** RECORD SET follows **

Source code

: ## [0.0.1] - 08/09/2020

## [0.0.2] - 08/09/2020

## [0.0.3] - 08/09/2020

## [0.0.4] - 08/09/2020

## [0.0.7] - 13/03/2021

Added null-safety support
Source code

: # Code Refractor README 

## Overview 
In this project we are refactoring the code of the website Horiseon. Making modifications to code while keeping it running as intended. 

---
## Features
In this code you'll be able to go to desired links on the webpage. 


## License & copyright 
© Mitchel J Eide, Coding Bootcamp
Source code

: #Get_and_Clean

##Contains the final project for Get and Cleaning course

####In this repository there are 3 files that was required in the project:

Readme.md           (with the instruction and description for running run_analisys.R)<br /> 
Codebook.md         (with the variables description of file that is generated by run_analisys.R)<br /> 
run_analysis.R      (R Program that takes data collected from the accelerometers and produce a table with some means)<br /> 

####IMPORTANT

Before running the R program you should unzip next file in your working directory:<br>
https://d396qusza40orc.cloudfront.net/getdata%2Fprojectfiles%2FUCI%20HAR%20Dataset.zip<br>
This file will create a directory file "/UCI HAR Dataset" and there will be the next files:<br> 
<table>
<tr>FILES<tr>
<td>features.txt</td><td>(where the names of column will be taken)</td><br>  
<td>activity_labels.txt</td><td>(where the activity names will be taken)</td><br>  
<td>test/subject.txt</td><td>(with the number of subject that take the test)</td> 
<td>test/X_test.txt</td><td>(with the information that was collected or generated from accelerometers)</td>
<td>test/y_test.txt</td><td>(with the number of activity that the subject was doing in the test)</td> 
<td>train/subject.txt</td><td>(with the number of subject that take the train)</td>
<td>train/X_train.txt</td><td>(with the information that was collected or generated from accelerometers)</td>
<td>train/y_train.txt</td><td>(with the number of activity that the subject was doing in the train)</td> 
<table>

** End of RECORD SET **

PROMPT:
Within the material above, output exactly the lines from the one with "<tr>FILES<tr>" through the one with "<td>test/subject.txt</td><td>(with the number", end lines included, and nothing besides.

EXERCISE SOLUTION:
<tr>FILES<tr>
<td>features.txt</td><td>(where the names of column will be taken)</td><br>  
<td>activity_labels.txt</td><td>(where the activity names will be taken)</td><br>  
<td>test/subject.txt</td><td>(with the number of subject that take the test)</td> 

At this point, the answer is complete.